Strengths of the present study include the validated diagnosis of macroangiopathy in a large sample of patients with type 2 diabetes. To the best of our knowledge, this is the first study to use MR analysis to investigate the causal relationship between serum Hp levels and macroangiopathy in type 2 diabetes. However, this study has certain limitations. First, we cannot exclude the possibility of selection and population bias in our study, because the MR analysis was performed with only 935 patients from the total population.
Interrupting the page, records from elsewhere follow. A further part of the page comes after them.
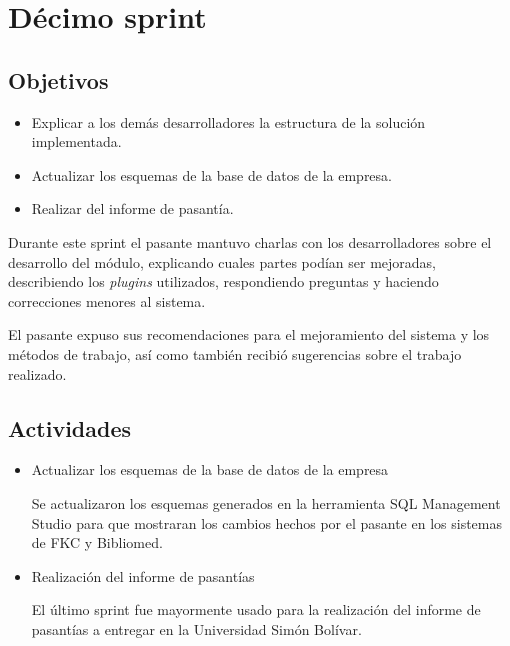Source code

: ﻿\section{Décimo sprint} %
\label{sec:decimo_sprint}

\subsection{Objetivos}

\begin{itemize}
	\item Explicar a los demás desarrolladores la estructura de la solución implementada.
	\item Actualizar los esquemas de la base de datos de la empresa.
	\item Realizar del informe de pasantía.
\end{itemize}

Durante este sprint el pasante mantuvo charlas con los desarrolladores sobre el desarrollo del módulo, explicando cuales partes podían ser mejoradas, describiendo los \emph{plugins} utilizados, respondiendo preguntas y haciendo correcciones menores al sistema. 

El pasante expuso sus recomendaciones para el mejoramiento del sistema y los métodos de trabajo, así como también recibió sugerencias sobre el trabajo realizado.

\subsection{Actividades} %
\label{sub:actividades10}

\begin{itemize}

\item Actualizar los esquemas de la base de datos de la empresa

Se actualizaron los esquemas generados en la herramienta SQL Management Studio para que mostraran los cambios hechos por el pasante en los sistemas de FKC y Bibliomed.

\item Realización del informe de pasantías

El último sprint fue mayormente usado para la realización del informe de pasantías a entregar en la Universidad Simón Bolívar.

\end{itemize}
A larger number of subjects is required to fully investigate the effect of serum Hp levels on macroangiopathy. Second, although a significant relationship between serum haptoglobin levels and macroangiopathy was observed, the value of OR was not as high as expected. This finding shows that the causal role for serum Hp in promoting macroangiopathy might be limited, compared to other established risk factors, such as hyperglycaemia, hypertension and dyslipidaemia. Therefore, careful consideration should be paid to determining whether serum Hp should be a biomarker of clinical diagnosis and therapeutic targets. Moreover, functional explorations of the role of Hp in vivo and in vitro are warranted to reveal the underlying mechanisms and interactions between serum Hp and macroangiopathy in patients with type 2 diabetes. Third, several confounding lifestyle factors that might influence Hp or 8-OHdG levels were not considered. Finally, although we used common variants of the Hp gene as an IV to assess the causality of Hp levels in macroangiopathy, the role of pleiotropy cannot be completely excluded.

Conclusions

In brief, our study provides new support for the causal role of serum Hp in macroangiopathy using the MR analysis method with common variants of the Hp gene as an IV in Chinese type 2 diabetes patients. Moreover, we suppose that the serum Hp level may be associated with the severity of the oxidative stress in the process of diabetic macroangiopathy and further functional investigations are required to uncover the underlying mechanisms. This finding gives people a new perspective on prevention strategies by highlighting the role of circulating serum Hp levels in the development of macroangiopathy in type 2 diabetes.